17. Version 1.0.2 (released on Jan 24, 2012)

NEW FEATURES:

  • Jan 4, 2012: add parameter --style to format tped to allow output of genotype in numeric style
  • Jan 4, 2012: allow command vtools phenotype --from_stat to use conditions that involve variant tables in the project.
  • Jan 23, 2012: Add a new import format map. A new functor is created to retrieve reference and alternative alleles from dbSNP.

BUGS:

  • Jan 11, 2012: Fix a bug that prevents the removal of genotype in command vtools remove variant if the genotype tables are not indexed.
  • Jan 11-13, 2012: Fix the use of vtools_report under python 3.
  • Jan 17, 2012: Fix the use of annotation database when exporting in TPED format.
  • Jan 23, 2012: Remove the use of COLLATE in a query to avoid potential compatibility problems.
  • Jan 23, 2012: Fix a bug that causes duplicate output in commands vtools output and vtools export.
  • Jan 23, 2012: Fix a bug for the detection of the existence of indexes.

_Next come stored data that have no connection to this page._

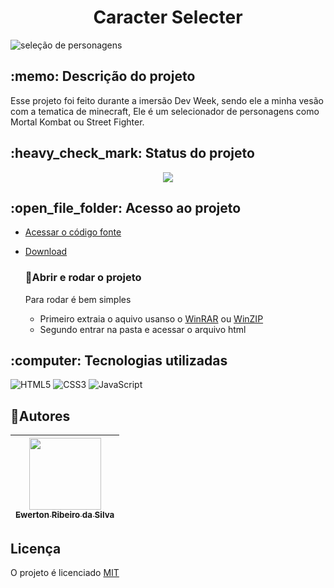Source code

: <h1 align="center" >Caracter Selecter</h1>

![seleção de personagens](https://gcdnb.pbrd.co/images/VS0zCzE0VbiB.png?o=1)
  

<h2>:memo:  Descrição do projeto</h2>
Esse projeto foi feito durante a imersão Dev Week, sendo ele a minha vesão com a tematica de minecraft, Ele é um selecionador de personagens como Mortal Kombat ou Street Fighter.

<h2>:heavy_check_mark: Status do projeto</h2>
<div align="center">
<img src="http://img.shields.io/static/v1?label=STATUS&message=EM%20DESENVOLVIMENTO&color=GREEN&style=for-the-badge"/>
</div>
  
<h2>:open_file_folder: Acesso ao projeto</h2>

* [Acessar o código fonte](https://github.com/ewerton-html/caracter-selecter)

* [Download](https://github.com/ewerton-html/caracter-selecter/archive/refs/heads/main.zip)
  
  ### :key:Abrir e rodar o projeto
  Para rodar é bem simples
  * Primeiro extraia o aquivo usanso o [WinRAR](https://www.winrarbrasil.com.br/winrar/download.mv) ou [WinZIP](https://www.winzip.com/br/pages/download/winzip-v1/?x-target=ppc&promo=ppc&gclid=Cj0KCQjw4uaUBhC8ARIsANUuDjUnefyZ9hOjBbWNzPLefqgHsJINi236RnOuDcDvCaJOPyuPj0rh-1UaAs_xEALw_wcB) 
  * Segundo entrar na pasta e acessar o arquivo html

<h2>:computer: Tecnologias utilizadas</h2>

![HTML5](https://img.shields.io/badge/html5-%23E34F26.svg?style=for-the-badge&logo=html5&logoColor=white)
![CSS3](https://img.shields.io/badge/css3-%231572B6.svg?style=for-the-badge&logo=css3&logoColor=white)
![JavaScript](https://img.shields.io/badge/javascript-%23323330.svg?style=for-the-badge&logo=javascript&logoColor=%23F7DF1E)

##  <h2>:busts_in_silhouette:Autores</h2>
| [<img src="https://avatars.githubusercontent.com/u/79203892?v=4" width=115><br><sub>Ewerton Ribeiro da Silva</sub>](https://github.com/ewerton-html) |
| :---: |

## <h2>Licença</h2>
  O projeto é licenciado [MIT](/LICENSE)
  
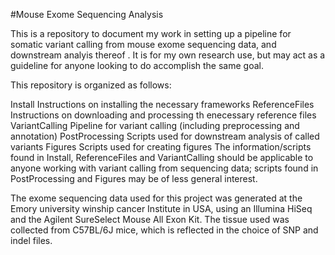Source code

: #Mouse Exome Sequencing Analysis

This is a repository to document my work in setting up a pipeline for somatic variant calling from mouse exome sequencing data, and downstream analyis thereof . It is for my own research use, but may act as a guideline for anyone looking to do accomplish the same goal.

This repository is organized as follows:

Install           Instructions on installing the necessary frameworks
ReferenceFiles    Instructions on downloading and processing th enecessary reference files
VariantCalling    Pipeline for variant calling (including preprocessing and annotation)
PostProcessing    Scripts used for downstream analysis of called variants
Figures           Scripts used for creating figures
The information/scripts found in Install, ReferenceFiles and VariantCalling should be applicable to anyone working with variant calling from sequencing data; scripts found in PostProcessing and Figures may be of less general interest.

The exome sequencing data used for this project was generated at the Emory university winship cancer Institute in USA, using an Illumina HiSeq and the Agilent SureSelect Mouse All Exon Kit. The tissue used was collected from C57BL/6J mice, which is reflected in the choice of SNP and indel files.
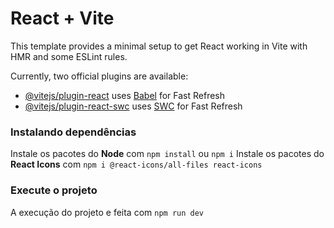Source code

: # React + Vite

This template provides a minimal setup to get React working in Vite with HMR and some ESLint rules.

Currently, two official plugins are available:

- [@vitejs/plugin-react](https://github.com/vitejs/vite-plugin-react/blob/main/packages/plugin-react/README.md) uses [Babel](https://babeljs.io/) for Fast Refresh
- [@vitejs/plugin-react-swc](https://github.com/vitejs/vite-plugin-react-swc) uses [SWC](https://swc.rs/) for Fast Refresh

### Instalando dependências

Instale os pacotes do **Node** com `npm install` ou `npm i`
Instale os pacotes do **React Icons** com `npm i @react-icons/all-files react-icons`


### Execute o projeto

A execução do projeto e feita com `npm run dev`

18. Version 1.0.1 (released on Jan 2nd, 2012)

NEW FEATURES:

  • Nov 20, 2011: associate command can now be executed under python 3
  • Nov 27, 2011: Add entry encoding to .ann and .fmt in order to import files with non-ascii characters
  • Dec 06, 2011: Give a warning when duplicated records are outputted
  • Dec 13, 2011: Stop altering user-provided headers for command vtools output.
  • Dec 13, 2011: Add a parameter --order_by to order output from commands select, exclude and output.
  • Dec 13, 2011: Add a new format csv.fmt in order to output fields in csv format (with properly quoted fields)
  • Dec 14, 2011: Add a keyword sort_output_by to file format specification in order to sort variants by specified fields.
  • Dec 14, 2011: Allow command vtools output to read a header from standard input using option --header -.
  • Dec 15, 2011: Add parameters anno_type and linked_fields to command vtools use in order to allow the flexibility of how an annotation database it linked.
  • Dec 15, 2011: Beautify output of vtools show when there are multiple variant tables and annotation databases.
  • Dec 15, 2011: Adding a new interface for command vtools compare and allow the comparison of more than two tables, using new parameters --intersection, --difference, and --union. The old interface still exits and functional, but has been marked as deprecated.
  • Dec 28, 2011: Allow the use of wildcard characters ? and * in table names in command vtools remove tables.

DEPRECATED:

  • Dec 14, 2011: Parameter filename for command vtools export is deprecated. Using a pipe to save output to a file is recommended.
  • Dec 15, 2011: Parameter --A_and_B, --A_or_B, --A_diff_B, and --B_diff_A are deprecated. Parameters --intersection, --difference, and --union should be used instead.
  • Dec 29, 2011: Use of name ‘field annotation database’ instead of ‘attribute annotation database’ for consistency considerations. Both names are however allowed in .ann file for backward compatibility considerations.

BUGS:

  • Dec 15, 2011: Fix a bug when number of genotype is counted when one or more samples do not have genotype field GT.
  • Dec 15, 2011: Fix a bug where vtools update table --set FIELD=NULL fails because variant tools cannot determine the type of the RHS value. This should be allowed when the LHS is an existing field.
  • Jan 1, 2012: Fix vtools export --format vcf for the output of genotype when there are two different alternative alleles.

REGRESSIONS:

  • Dec 14, 2011: parameter --header of command vtools export is redesigned to work similarly to parameter --header of the vtools output command.

INTERNAL IMPROVEMENTS:

  • Nov 17, 2011: Improve efficiency of commands vtools compare by using direct SQL query in the case of --verbosity 0
  • Nov 17, 2011: Improve efficiency of vtools remove variants by creating indexes for genotype tables before removing variants.
  • Nov 25, 2011: Improve efficiency of vtools select by creating indexes of relevant fields of the annotation database.
  • Dec 28, 2011: Improve efficiency of commands vtools select for ranged based queries by creating auxiliary binning tables.